One of the many promises of EHRs is that, in fairly short order, they’re going to make an ever-growing amount of data available in the quest for better population health management.
But how realistic is that promise?
As this academic sees it, “there is sometimes unbridled enthusiasm that the data captured in clinical systems, perhaps combined with research data such as gene sequencing, will effortlessly provide us knowledge of what works in healthcare and how new treatments can be developed. . . . I honestly share in this enthusiasm, but I also realize that it needs to be tempered, or at least given a dose of reality. In particular, we must remember that our great data analytics and algorithms will only get us so far. If we have poor underlying data, the analyses may end up misleading us. We must be careful for problems of data incompleteness and incorrectness.”

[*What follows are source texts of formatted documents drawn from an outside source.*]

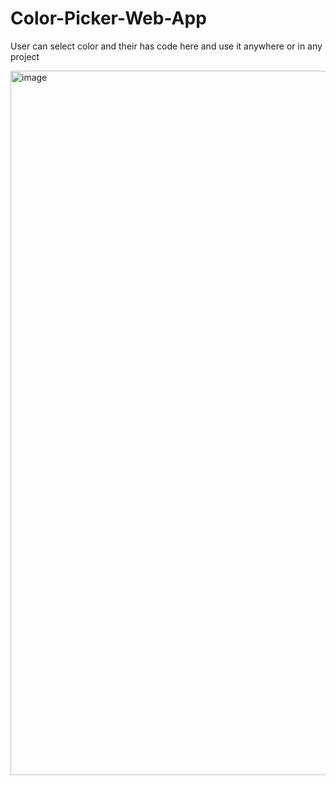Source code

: # Color-Picker-Web-App

<p>User can select color and their has code here and use it anywhere or in any project</p>
<img width="1127" alt="image" src="https://github.com/user-attachments/assets/270db8ff-2fba-4205-9cde-494c22aed549" />
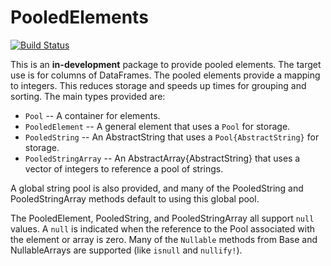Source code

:# PooledElements

[![Build Status](https://travis-ci.org/tshort/PooledElements.jl.svg?branch=master)](https://travis-ci.org/tshort/PooledElements.jl)

This is an **in-development** package to provide pooled elements. The target use is for columns of DataFrames. The pooled elements provide a mapping to integers. This reduces storage and speeds up times for grouping and sorting. The main types provided are:

* `Pool` -- A container for elements.
* `PooledElement` -- A general element that uses a `Pool` for storage.
* `PooledString` -- An AbstractString that uses a `Pool{AbstractString}` for storage.
* `PooledStringArray` -- An AbstractArray{AbstractString} that uses a vector of integers to reference a pool of strings.

A global string pool is also provided, and many of the PooledString and PooledStringArray methods default to using this global pool. 

The PooledElement, PooledString, and PooledStringArray all support `null` values. A `null` is indicated when the reference to the Pool associated with the element or array is zero. Many of the `Nullable` methods from Base and NullableArrays are supported (like `isnull` and `nullify!`).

From there he goes on to cite a number of reasons for poor data capture. “Probably the main one,” he says, “is that those who enter data, i.e., physicians and other clinicians, are usually doing so for reasons other than data analysis.”
Adding to the list, he says, “I also know of many clinicians whose enthusiasm for entering correct and complete data is tempered by their view of the entry of it as a data black hole. That is, they enter data in but never derive out its benefits. . . . (A) common complaint I hear from clinicians is that data capture priorities are more driven by the hospital or clinic trying to maximize their reimbursement than to aid clinicians in providing better patient care.”